My Lords, I will speak to government Amendments 56, 59 and 60. As I set out in my letter to all noble Lords on
Government Amendment 56 amends Schedule 3 to the Investigatory Powers Act 2016 to provide exceptions for disclosures of intercepted materials to inquiries or inquests in Northern Ireland and Scotland into a person’s death. This will create parity with existing provisions for coroners in England and Wales by putting relevant coroners in Northern Ireland and sheriffs investigating deaths in Scotland on the same footing as their counterparts in England and Wales. Where necessary in the interests of justice, intercepted materials can be considered in connection with their inquiry or inquest.

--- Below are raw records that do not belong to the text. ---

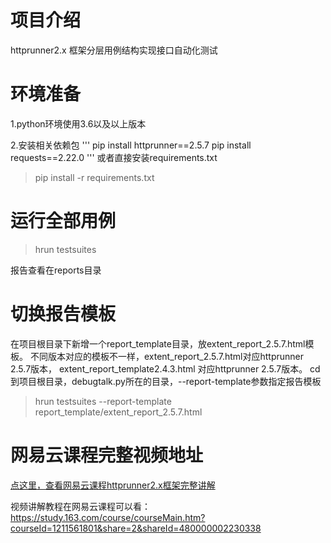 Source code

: # 项目介绍

httprunner2.x 框架分层用例结构实现接口自动化测试

# 环境准备

1.python环境使用3.6以及以上版本

2.安装相关依赖包
'''
pip install httprunner==2.5.7
pip install requests==2.22.0
'''
或者直接安装requirements.txt
> pip install -r requirements.txt

# 运行全部用例

> hrun testsuites

报告查看在reports目录

# 切换报告模板

在项目根目录下新增一个report_template目录，放extent_report_2.5.7.html模板。
不同版本对应的模板不一样，extent_report_2.5.7.html对应httprunner 2.5.7版本，
extent_report_template2.4.3.html 对应httprunner 2.5.7版本。
cd到项目根目录，debugtalk.py所在的目录，--report-template参数指定报告模板

> hrun testsuites --report-template report_template/extent_report_2.5.7.html


# 网易云课程完整视频地址

[点这里，查看网易云课程httprunner2.x框架完整讲解](https://study.163.com/course/courseMain.htm?courseId=1211561801&share=2&shareId=480000002230338)

视频讲解教程在网易云课程可以看：https://study.163.com/course/courseMain.htm?courseId=1211561801&share=2&shareId=480000002230338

Government Amendments 59 and 60 will maintain the extent of the IPA 2016, as set out in Section 272 of that Act. They amend this existing power to ensure that the measures in the 2016 Act, as amended by this Bill, can be extended to the Isle of Man or the British Overseas Territories, thus ensuring consistency across the legislation. If the Government sought to extend any provision to the Isle of Man or any of the British Overseas Territories, this would require an Order in Council and the Government would, of course, consult the relevant Administrations well in advance. I ask noble Lords to support these amendments.
My Lords, I will speak to my Amendments 57 and 58. They are obviously probing amendments but may generate a little discussion because they are none the less important.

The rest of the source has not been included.